The louage entered town just after noon and then doubled back to the transit center, so I was disoriented by the time I stepped out into the rain. A tout tried to get my attention, but I put up my hood and walked away. I definitely wasn't looking for a place to stay or a tour guide. I had a place to stay, back on Djerba. My goal was to get in, see the Lars homestead, and then get out.

The first part worked well. I used my phone and my preprogrammed GPS coordinates to visit Hotel Sidi Driss, the boyhood home of Luke Skywalker and real-life troglodyte pit dwelling dug out of the ground, then I walked back to the transit lot.

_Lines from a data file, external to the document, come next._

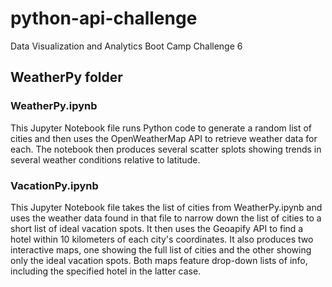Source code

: # python-api-challenge
Data Visualization and Analytics Boot Camp Challenge 6

## WeatherPy folder

### WeatherPy.ipynb

This Jupyter Notebook file runs Python code to generate a random list of cities and then uses the OpenWeatherMap API to retrieve weather data for each. The notebook then produces several scatter splots showing trends in several weather conditions relative to latitude.

### VacationPy.ipynb

This Jupyter Notebook file takes the list of cities from WeatherPy.ipynb and uses the weather data found in that file to narrow down the list of cities to a short list of ideal vacation spots. It then uses the Geoapify API to find a hotel within 10 kilometers of each city's coordinates. It also produces two interactive maps, one showing the full list of cities and the other showing only the ideal vacation spots. Both maps feature drop-down lists of info, including the specified hotel in the latter case.
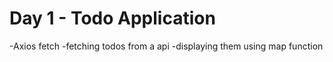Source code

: # Day 1 - Todo Application

-Axios fetch
-fetching todos from a api
-displaying them using map function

Now I remembered why I'd originally planned to do this first. The earlier it is in the day, the more likely one is to get a share taxi. Old Matmata was the most remote spot I was visiting today, and I should have been here first thing if I wanted to be sure of getting out and back to Djerba.

I stood and waited in the rain. Once in a while, a louage would pull up. I'd ask the driver his destination, but it was never once that I could use. I started to worry that I wouldn't be able to get out of town today, or that I'd get back to Gabes too late to move on to Djerba. I liked visiting Hotel Sidi Driss, but I didn't actually want to stay overnight in it.

Finally, I risked leaving my station for a minute to run into Tourist Information.

"Is there a bus to Nouvelle Matmata?"

"There is a bus to Gabes."

Great! I needed to go Nouvelle Matmata-Gabes-Djerba.

"What time does it leave?"



I felt better, at least. I'd eventually get to Gabes, even though the bus wouldn't leave for another forty minutes.

I was feeling a bit desperate standing there waiting on the bus in the rain, when a share taxi pulled up. One passenger was in it.

"Nouvelle Matmata?"

The driver nodded and I got in.

The other passenger, a middle-aged man who looked like a farmer or herder, addressed me now. "The driver would like to know if you want to leave now. He says if we do not wait for other passengers, you will pay 8 dinar."

Oh, hell yes, I'll pay 8 dinar. How many times had I bought multiple seats to get taxis moving, from Bali to Mali? And how many times did it cost me a lot more than 8 dinar? I was more than willing to fork over $3.33 to get out of the rain.

Back over the mountain we went to Nouvelle Matmata. Only a few stray vegetables husks lay on the street as proof market day had happened. I waited briefly for the louage to Gabes, and we were off and away within 15 minutes. I only had to buy one seat.

On the outskirts of Gabes, other passengers started making special requests. "Drop me here." "Leave me at this corner." Finally, I was the only remaining passenger. The driver looked at me. "Djerba louage," I requested.

He left me at the main louage station, saving me the trouble of finding it on foot.

Shortly after I boarded it, the Djerba louage pulled out into the sunny late afternoon.

I'd make it back to the island today.


Linda said...

Wow, awesome place!

William Kendall said...

Terrific shots!

Michael Palin stopped in there during his Sahara journey.

Marie Javins said...

The scourge of my travels, along with "Paul Theroux did this."